Is there any way to filter Severity 020 alerts for SSPI handshakes?

  • I configured alerts for severity alerts 016 through 025 as well as error numbers 823, 824 and 825 on our servers. I'd like to leave these running, but today I temporarily disabled the alert for 020 because I had several e-mail messages for SSPI handshake failures (one every minute for over 40 minutes before I disabled the alert):

    DESCRIPTION:SSPI handshake failed with error code 0x8009030c while establishing a connection with integrated security; the connection has been closed. [CLIENT: xxx.xxx.xxx.xxx]

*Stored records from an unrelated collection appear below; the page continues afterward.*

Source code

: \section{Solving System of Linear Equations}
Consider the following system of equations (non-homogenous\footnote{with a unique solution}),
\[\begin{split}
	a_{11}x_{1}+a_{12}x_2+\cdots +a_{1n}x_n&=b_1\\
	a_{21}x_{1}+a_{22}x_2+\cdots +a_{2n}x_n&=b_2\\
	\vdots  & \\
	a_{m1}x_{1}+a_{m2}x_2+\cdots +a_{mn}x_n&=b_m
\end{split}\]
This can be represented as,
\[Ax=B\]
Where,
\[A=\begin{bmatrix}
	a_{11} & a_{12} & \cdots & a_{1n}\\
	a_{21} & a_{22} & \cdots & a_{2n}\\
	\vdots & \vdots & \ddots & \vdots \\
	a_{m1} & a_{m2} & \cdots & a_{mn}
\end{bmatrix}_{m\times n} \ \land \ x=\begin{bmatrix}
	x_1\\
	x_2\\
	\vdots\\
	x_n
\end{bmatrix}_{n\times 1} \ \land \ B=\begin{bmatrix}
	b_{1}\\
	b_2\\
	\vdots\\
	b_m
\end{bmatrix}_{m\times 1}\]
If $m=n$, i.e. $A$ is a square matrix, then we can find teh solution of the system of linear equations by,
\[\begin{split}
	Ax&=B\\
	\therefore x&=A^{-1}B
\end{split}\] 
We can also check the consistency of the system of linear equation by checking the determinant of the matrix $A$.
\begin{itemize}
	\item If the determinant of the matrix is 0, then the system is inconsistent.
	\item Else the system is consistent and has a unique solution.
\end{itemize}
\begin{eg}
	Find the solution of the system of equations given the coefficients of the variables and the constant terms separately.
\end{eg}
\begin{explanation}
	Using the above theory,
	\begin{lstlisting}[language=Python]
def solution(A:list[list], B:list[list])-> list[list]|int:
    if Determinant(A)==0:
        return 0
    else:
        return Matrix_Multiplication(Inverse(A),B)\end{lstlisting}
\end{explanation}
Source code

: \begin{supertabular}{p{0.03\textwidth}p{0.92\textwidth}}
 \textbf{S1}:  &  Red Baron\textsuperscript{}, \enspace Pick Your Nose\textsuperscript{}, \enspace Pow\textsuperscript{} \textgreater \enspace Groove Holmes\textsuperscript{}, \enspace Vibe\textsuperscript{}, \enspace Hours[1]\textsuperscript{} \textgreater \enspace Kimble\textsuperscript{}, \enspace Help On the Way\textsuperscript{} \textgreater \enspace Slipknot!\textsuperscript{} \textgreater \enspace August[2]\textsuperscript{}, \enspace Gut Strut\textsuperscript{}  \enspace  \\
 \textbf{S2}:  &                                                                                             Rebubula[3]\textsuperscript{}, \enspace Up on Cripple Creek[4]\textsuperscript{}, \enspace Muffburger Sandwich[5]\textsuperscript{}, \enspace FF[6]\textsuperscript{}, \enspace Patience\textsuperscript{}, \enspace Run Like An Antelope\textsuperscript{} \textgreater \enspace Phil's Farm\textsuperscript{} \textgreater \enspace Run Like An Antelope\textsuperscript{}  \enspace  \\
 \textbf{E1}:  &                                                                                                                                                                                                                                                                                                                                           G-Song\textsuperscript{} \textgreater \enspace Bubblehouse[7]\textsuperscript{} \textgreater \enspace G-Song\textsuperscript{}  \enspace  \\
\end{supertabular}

    I'm not sure the underlying cause, though I'd suspect someone was forced to change his/her password today and had not yet updated whatever tool they have connected to the server. At any rate, I see a checkbox option to "raise alert when message contains" some string value, but what I'd really like is the opposite - "raise alert when message DOES NOT contain" some string value. Is there any way to filter these messages out? I'd like to leave the alert active but I really don't want my inbox being flooded when a user fails the SSPI handshake.

    I guess I can set up a rule in my mailbox, but so would any other operators that receive the notification. I'd prefer to filter it at the server level if possible.

    Andrew

    --Andrew

  • Did anyone manage to solve this?

    I have a similar problem. Our infrastructure team has an Intrusion Detection System and every time it is run I get alert 020 from all 37 of our SQL instances which is somewhat annoying. I would like to filter these alerts so they ignore the IP of the Intrusion Detection System client.

    Does anyone have any ideas?

  • I certainly haven't. So far I just have a rule on my mailbox that diverts those to a folder. At least that way I still get them and can review them when I want but don't get flooded by new message alerts on my phone when they come in.

    I also have a similar situation to yours. Every Wednesday afternoon I get two messages where an enterprise scanning package hits one of our test database servers. One is attempting to create a second connection to the DAC and the other is an intentionally malformed packet that is being blocked. Neither "attack" succeeds but I still get the messages every week. (Also curious, this is the only server in our data center that reports these errors. None of them are published including this one, so it's odd that they attempt to exploit it on this one but not the others.)

    --Andrew

  • Thanks for your reply.

    It could be the same software as I get those two messages from all 37 instances. Ours seems to run once or twice a week out of main office hours.

    I will play with my mailbox rules to see if I can stop the messages flooding my phone - not the best thing when one has bleary eyes first thing in the morning!

  • I'd like the same and for exactly the same reason. Unless MS provides this necessary functionality, the only idea I can think of would be to fire a job and pass tokens into it that can be used to filter on. Tokens can be enabled in the Agent properties on the "Alert System" tab. In SSMS 2016 its the very last option on that tab.